Current research suggests that lucid dreaming is a hybrid state of consciousness. Electroencephalogram (EEG) and functional magnetic resonance imaging (fMRI) brain studies reveal that lucid dreams are accompanied by particular brain activity, with differences in electrical brain wave patterns from both wakefulness and REM sleep.

During lucid dreaming, the frontal and temporal regions of the brain show increased activity in the lower gamma frequency band at around 40Hz.

In the 2014 study Induction of self awareness in dreams through frontal low current stimulation of gamma activity published in Nature, 27 volunteers, all inexperienced in lucid dreaming, attended a slumber party held in the sleep laboratory of the Department of Clinical Neurophysiology, University Medical Center, Gottingen.

Ursula Voss and her research team used a relatively new (and somewhat scary-sounding) brain stimulation technique called fronto-temporal transcranial alternating current stimulation (tACS) on the volunteers in order to investigate the link between brain wave frequency and lucid dreaming.

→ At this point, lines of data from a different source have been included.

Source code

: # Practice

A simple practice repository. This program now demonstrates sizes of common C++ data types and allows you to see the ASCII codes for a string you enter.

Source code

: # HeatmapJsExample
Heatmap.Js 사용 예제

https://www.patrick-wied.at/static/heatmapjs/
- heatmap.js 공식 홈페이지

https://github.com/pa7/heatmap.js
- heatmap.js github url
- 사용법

The study found that brain stimulation at 40 Hz, and to a lesser degree 25 Hz, successfully induced lucid dreaming and resulted in increased electroencephalographic (EEG) activity in the low gamma frequency band.

Fake stimulation and stimulation using other frequencies didn’t have the same effect. If you’re struggling to achieve a lucid dream by yourself, though, it’s probably best not to try brain zapping at home.

There’s a higher purpose than sex dreams

Believe it or not, there are more important applications of lucid dreaming than being able to sack your boss or sleep with A-list celebrities within your dreams. People who experience reoccurring nightmares could benefit from the ability to consciously confront their demons, and this could have important ramifications for sufferers of post-traumatic stress disorder (PTSD).

Does the Big Lebowski Dream of Electric Sheep?

There’s even stories of a man who cured his chronic pain using a lucid dream! It’s really little wonder that so many people are obsessed with achieving dream lucidity.

There also appears to be an overlap in the brain areas active during lucid dreaming and those regions impaired in psychotic patients.

Since the times of Greek mythology, where Hypnos, the god of sleep, had a son Morpheus (the god of dreams) and sister Lyssa (the goddess of madness), humankind has recognized a link between dreams and psychosis.

Advancing our understanding of REM sleep and lucid dreaming may help us better understand psychosis and could even help in the testing of antipsychotic medication.

Lucid dreams are an intriguing phenomenon. While their neurobiological basis is still controversial, we know for sure that achieving one is a highly sought-after experience. A simple web search reveals a bewildering range of websites boasting all the answers. Yet despite this, the experience of lucid dreaming is still one that many of us can only dream of (pun intended).